A man that's been in a coma for the past 15 years has finally started showing signs of consciousness after getting a new nerve implant. The 35-year-old man received a new piece of technology that's going to allow him to track different objects with his eyes as well as being able to respond to some simple requests.
This new type of treatment is challenging the current beliefs that if a patient has been in a persistent vegetative state for more than 12 months, there is little to no hope of them ever being able to recover consciousness. The patient in question sustained very severe brain injuries during a car accident and has been unaware of the surrounding world ever since. However, when he received the implant, which stimulates the vagus nerve that travels to the brain stem, the patient seemed to slowly start going back to a state of consciousness. The patient later managed to regain consciousness and did, in fact, start tracking various objects with his eyes, and he was also able to read a story. Then, when the examiner suddenly moved her head closer to the man's, he opened his eyes in surprise. The man also managed to respond to some of the simple requests that the examiner made, like turning his head to the side, even though it took him about a minute to do so.
Niels Birbaumer, who's a pioneer of brain-computer interfaces and works at the University of Tübingen, helps patients that have neurological disorders to communicate more easily, said that the findings from the brain implant are now raising some serious ethical questions, specifically regarding the 12-month PVS period.

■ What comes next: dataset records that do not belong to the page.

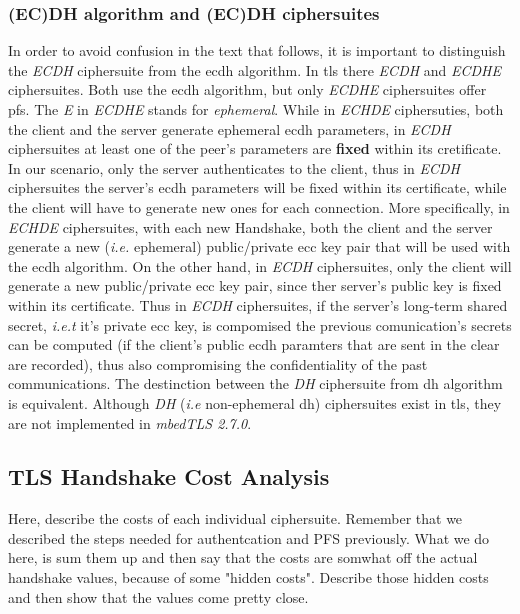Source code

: \documentclass{llncs}
\begin{document}

\subsubsection{(EC)DH algorithm and (EC)DH ciphersuites}

In order to avoid confusion in the text that follows, it is important to distinguish the \textit{ECDH} ciphersuite from the \gls{ecdh} algorithm. 
In \gls{tls} there \textit{ECDH} and \textit{ECDHE} ciphersuites. Both use the \gls{ecdh} algorithm, but only \textit{ECDHE} ciphersuites offer \gls{pfs}.
The \textit{E} in \textit{ECDHE} stands for \textit{ephemeral}. While in \textit{ECHDE} ciphersuties, both the client and the server 
generate ephemeral \gls{ecdh} parameters, in \textit{ECDH} ciphersuites at least one of the peer's parameters are \textbf{fixed} 
within its cretificate. In our scenario, only the server authenticates to the client, thus in \textit{ECDH} ciphersuites the server's 
\gls{ecdh} parameters will be fixed within its certificate, while the client will have to generate new ones for each connection. 
More specifically, in \textit{ECHDE} ciphersuites, with each  new Handshake, both the client and the server generate a new (\textit{i.e.} ephemeral) 
public/private \gls{ecc} key pair that will be used with  the \gls{ecdh} algorithm. On the other hand, in \textit{ECDH} ciphersuites, only the client 
will generate a new public/private \gls{ecc} key pair, since ther server's public key is fixed within its certificate. Thus in \textit{ECDH} 
ciphersuites, if the server's long-term shared secret, \textit{i.e.t} it's private \gls{ecc} key, is compomised the previous comunication's secrets 
can be computed (if the client's public \gls{ecdh} paramters that are sent in the clear are recorded), thus also compromising the confidentiality of 
the past communications. The destinction between the \textit{DH} ciphersuite from \gls{dh} algorithm is equivalent. Although \textit{DH} (\textit{i.e}
non-ephemeral \gls{dh}) ciphersuites exist in \gls{tls}, they are not implemented in \textit{mbedTLS 2.7.0}.

\subsection{TLS Handshake Cost Analysis}

Here, describe the costs of each individual ciphersuite. Remember that we described the steps needed for authentcation and PFS previously.
What we do here, is sum them up and then say that the costs are somwhat off the actual handshake values, because of some "hidden costs".
Describe those hidden costs and then show that the values come pretty close.
\end{document}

The work for this treatment was done at the Institut des Sciences Cognitives Marc Jeannerod in Lyon, France, and Angela Sirigu, who led the project stated the patient is still paralyzed and unable to talk, but he is still able to respond. In the treatment, they targeted the vagus nerve, that connects the brain to practically all of the body's vital organs, and starts from the brain stem, down the sides of the neck, then goes across the chest to the abdomen. And in the brain, it's linked to two regions that are currently known to take part in consciousness and alertness. The surgery to insert the implant took about 20 minutes and was inserted in the neck, around this nerve. Then, the patient was stimulated for a month, during which time he started shifting into a state of minimal consciousness until he fully woke up. The best part about these types of treatments is that there have been many improvements for these types of patients in the last decade, by using different forms of brain-computer interfaces.